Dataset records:
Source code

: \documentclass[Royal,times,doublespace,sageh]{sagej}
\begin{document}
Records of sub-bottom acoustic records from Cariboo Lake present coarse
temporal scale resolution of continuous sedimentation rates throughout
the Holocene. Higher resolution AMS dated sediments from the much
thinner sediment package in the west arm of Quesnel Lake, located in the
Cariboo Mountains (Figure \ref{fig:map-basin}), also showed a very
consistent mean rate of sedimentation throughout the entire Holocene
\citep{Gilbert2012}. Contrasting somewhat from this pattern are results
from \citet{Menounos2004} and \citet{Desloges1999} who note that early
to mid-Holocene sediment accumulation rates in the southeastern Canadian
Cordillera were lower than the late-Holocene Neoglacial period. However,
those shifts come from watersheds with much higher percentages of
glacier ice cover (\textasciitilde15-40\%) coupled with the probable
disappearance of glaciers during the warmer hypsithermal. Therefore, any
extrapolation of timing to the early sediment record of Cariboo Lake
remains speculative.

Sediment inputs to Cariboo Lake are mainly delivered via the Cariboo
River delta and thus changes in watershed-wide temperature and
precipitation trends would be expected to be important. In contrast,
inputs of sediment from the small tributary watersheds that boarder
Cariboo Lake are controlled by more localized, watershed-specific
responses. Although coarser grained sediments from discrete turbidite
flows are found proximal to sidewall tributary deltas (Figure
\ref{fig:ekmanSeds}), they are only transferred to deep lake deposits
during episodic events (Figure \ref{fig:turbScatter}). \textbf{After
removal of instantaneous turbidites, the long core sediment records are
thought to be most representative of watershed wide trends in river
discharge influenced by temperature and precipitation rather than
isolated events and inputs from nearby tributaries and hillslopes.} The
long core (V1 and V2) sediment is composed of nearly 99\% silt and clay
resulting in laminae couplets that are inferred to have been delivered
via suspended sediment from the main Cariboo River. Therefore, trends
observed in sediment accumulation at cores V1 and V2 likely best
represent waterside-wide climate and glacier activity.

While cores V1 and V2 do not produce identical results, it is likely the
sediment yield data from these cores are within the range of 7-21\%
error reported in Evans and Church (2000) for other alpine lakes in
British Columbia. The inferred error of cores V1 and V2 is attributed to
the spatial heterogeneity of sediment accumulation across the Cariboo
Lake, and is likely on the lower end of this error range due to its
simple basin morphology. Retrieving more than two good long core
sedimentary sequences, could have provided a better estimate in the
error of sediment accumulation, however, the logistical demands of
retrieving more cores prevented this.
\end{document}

Work item => Write each line of the data down again exactly as it reads.

Output below =>
Source code

: \documentclass[Royal,times,doublespace,sageh]{sagej}
\begin{document}
Records of sub-bottom acoustic records from Cariboo Lake present coarse
temporal scale resolution of continuous sedimentation rates throughout
the Holocene. Higher resolution AMS dated sediments from the much
thinner sediment package in the west arm of Quesnel Lake, located in the
Cariboo Mountains (Figure \ref{fig:map-basin}), also showed a very
consistent mean rate of sedimentation throughout the entire Holocene
\citep{Gilbert2012}. Contrasting somewhat from this pattern are results
from \citet{Menounos2004} and \citet{Desloges1999} who note that early
to mid-Holocene sediment accumulation rates in the southeastern Canadian
Cordillera were lower than the late-Holocene Neoglacial period. However,
those shifts come from watersheds with much higher percentages of
glacier ice cover (\textasciitilde15-40\%) coupled with the probable
disappearance of glaciers during the warmer hypsithermal. Therefore, any
extrapolation of timing to the early sediment record of Cariboo Lake
remains speculative.

Sediment inputs to Cariboo Lake are mainly delivered via the Cariboo
River delta and thus changes in watershed-wide temperature and
precipitation trends would be expected to be important. In contrast,
inputs of sediment from the small tributary watersheds that boarder
Cariboo Lake are controlled by more localized, watershed-specific
responses. Although coarser grained sediments from discrete turbidite
flows are found proximal to sidewall tributary deltas (Figure
\ref{fig:ekmanSeds}), they are only transferred to deep lake deposits
during episodic events (Figure \ref{fig:turbScatter}). \textbf{After
removal of instantaneous turbidites, the long core sediment records are
thought to be most representative of watershed wide trends in river
discharge influenced by temperature and precipitation rather than
isolated events and inputs from nearby tributaries and hillslopes.} The
long core (V1 and V2) sediment is composed of nearly 99\% silt and clay
resulting in laminae couplets that are inferred to have been delivered
via suspended sediment from the main Cariboo River. Therefore, trends
observed in sediment accumulation at cores V1 and V2 likely best
represent waterside-wide climate and glacier activity.

While cores V1 and V2 do not produce identical results, it is likely the
sediment yield data from these cores are within the range of 7-21\%
error reported in Evans and Church (2000) for other alpine lakes in
British Columbia. The inferred error of cores V1 and V2 is attributed to
the spatial heterogeneity of sediment accumulation across the Cariboo
Lake, and is likely on the lower end of this error range due to its
simple basin morphology. Retrieving more than two good long core
sedimentary sequences, could have provided a better estimate in the
error of sediment accumulation, however, the logistical demands of
retrieving more cores prevented this.
\end{document}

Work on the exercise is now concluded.